Çermik (Ջերմուկ; Çermûk) is a municipality and district of Diyarbakır Province, Turkey. Its area is 948 km^{2}, and its population is 49,644 (2022). The mayor is Şehmus Karamehmetoğlu from the Justice and Development Party (AKP), and the current kaymakam is Vahit Yılmaz.

Çermik got its name from its natural spa.

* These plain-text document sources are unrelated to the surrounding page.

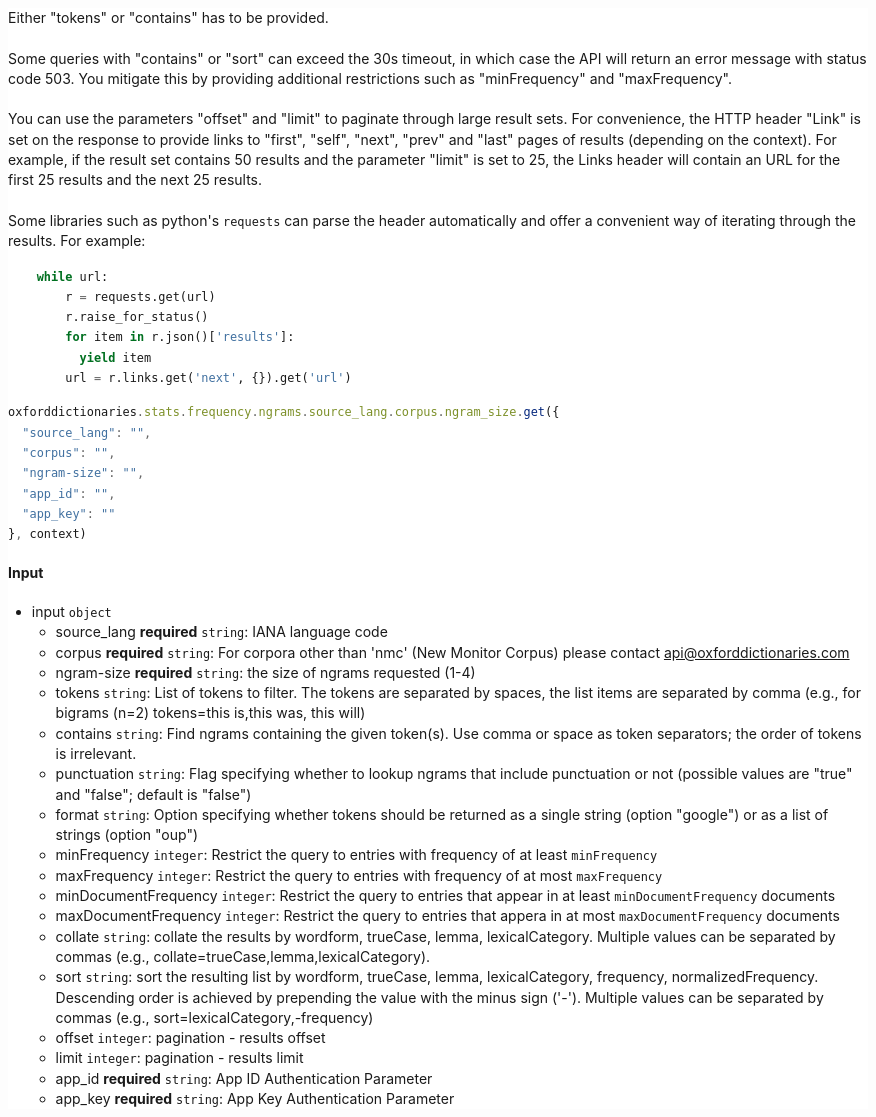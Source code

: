 Either "tokens" or "contains" has to be provided. <br> <br> Some queries with "contains" or "sort" can exceed the 30s timeout, in which case the API will return an error message with status code 503. You mitigate this by providing additional restrictions such as "minFrequency" and "maxFrequency". <br> <br> You can use the parameters "offset" and "limit" to paginate through large result sets. For convenience, the HTTP header "Link" is set on the response to provide links to "first", "self", "next", "prev" and "last" pages of results (depending on the context). For example, if the result set contains 50 results and the parameter "limit" is set to 25, the Links header will contain an URL for the first 25 results and the next 25 results. <br> <br> Some libraries such as python's `requests` can parse the header automatically and offer a convenient way of iterating through the results. For example:
```python def get_all_results(url):
    while url:
        r = requests.get(url)
        r.raise_for_status()
        for item in r.json()['results']:
          yield item
        url = r.links.get('next', {}).get('url')
```



```js
oxforddictionaries.stats.frequency.ngrams.source_lang.corpus.ngram_size.get({
  "source_lang": "",
  "corpus": "",
  "ngram-size": "",
  "app_id": "",
  "app_key": ""
}, context)
```

#### Input
* input `object`
  * source_lang **required** `string`: IANA language code
  * corpus **required** `string`: For corpora other than 'nmc' (New Monitor Corpus) please contact api@oxforddictionaries.com
  * ngram-size **required** `string`: the size of ngrams requested (1-4)
  * tokens `string`: List of tokens to filter. The tokens are separated by spaces, the list items are separated by comma (e.g., for bigrams (n=2) tokens=this is,this was, this will)
  * contains `string`: Find ngrams containing the given token(s). Use comma or space as token separators; the order of tokens is irrelevant.
  * punctuation `string`: Flag specifying whether to lookup ngrams that include punctuation or not (possible values are "true" and "false"; default is "false")
  * format `string`: Option specifying whether tokens should be returned as a single string (option "google") or as a list of strings (option "oup")
  * minFrequency `integer`: Restrict the query to entries with frequency of at least `minFrequency`
  * maxFrequency `integer`: Restrict the query to entries with frequency of at most `maxFrequency`
  * minDocumentFrequency `integer`: Restrict the query to entries that appear in at least `minDocumentFrequency` documents
  * maxDocumentFrequency `integer`: Restrict the query to entries that appera in at most `maxDocumentFrequency` documents
  * collate `string`: collate the results by wordform, trueCase, lemma, lexicalCategory. Multiple values can be separated by commas (e.g., collate=trueCase,lemma,lexicalCategory).
  * sort `string`: sort the resulting list by wordform, trueCase, lemma, lexicalCategory, frequency, normalizedFrequency. Descending order is achieved by prepending the value with the minus sign ('-'). Multiple values can be separated by commas (e.g., sort=lexicalCategory,-frequency)
  * offset `integer`: pagination - results offset
  * limit `integer`: pagination - results limit
  * app_id **required** `string`: App ID Authentication Parameter
  * app_key **required** `string`: App Key Authentication Parameter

It was declared the Diyarbakir Thermal Tourism Center in October 1993.

== History ==
Within the Ottoman Empire, Çermik was within the Kurdish sanjaks of the Diyarbekir Eyelet. In 1925 the town came shortly under control of the rebels loyal to Sheikh Said.

== Demographics ==
On the eve of the First World War, 12,418 Armenians lived in the kaza of Çermik: 2,000 in the center of Çermik and 10,000 in Çüngüş. They had five churches, one monastery and five schools. They were massacred during the Armenian genocide.

The Jewish population left the town in 1948 when Israel was founded.

==Composition==
There are 81 neighbourhoods in Çermik District:

- Ağaçhan
- Akçörten
- Akkoyunlu
- Akpınar
- Alabuğday
- Alakoç
- Arabük
- Armağantaşı
- Armutlu
- Artuk
- Aşağışeyhler
- Aşağıtaşmalı
- Asmalık
- Aynalı
- Bademlik
- Bahçe
- Balıksırtı
- Başarı
- Bayat
- Bayırbağı
- Baykal
- Bayrak
- Bintaş
- Bircemal
- Bulundu
- Çalıtepe
- Ceylan
- Çukur
- Çukurelma
- Değirmenli
- Dikyol
- Dilekpınar
- Elifuşağı
- Eskibağ
- Genceli
- Göktepe
- Gözerek
- Güçlütaş
- Günaşan
- Gürüz
- Güzel
- Haburman
- İkiçeltik
- İncili
- Kalaç
- Kale
- Kalecik
- Karacaviran
- Karakaya
- Karamusa
- Karataş
- Kartaltaşı
- Kayagediği
- Keklik
- Kırmatepe
- Köksal
- Kömürcüler
- Konaklı
- Konuksever
- Korudağ
- Kuşlukçayırı
- Kuyuköy
- Örenkuyu
- Pamuklu
- Petekkaya
- Pınarlı
- Recep
- Saltepe
- Saray
- Sarıbalta
- Sarıca
- Şeyhandede
- Sinek
- Tepe
- Toplu
- Yabanardı
- Yayıklı
- Yaylacık
- Yeşilova
- Yiğitler
- Yoğun

==Climate==
Çermik has a Mediterranean climate (Köppen: Csa) with very hot, dry summers and cool, wet, occasionally snowy winters.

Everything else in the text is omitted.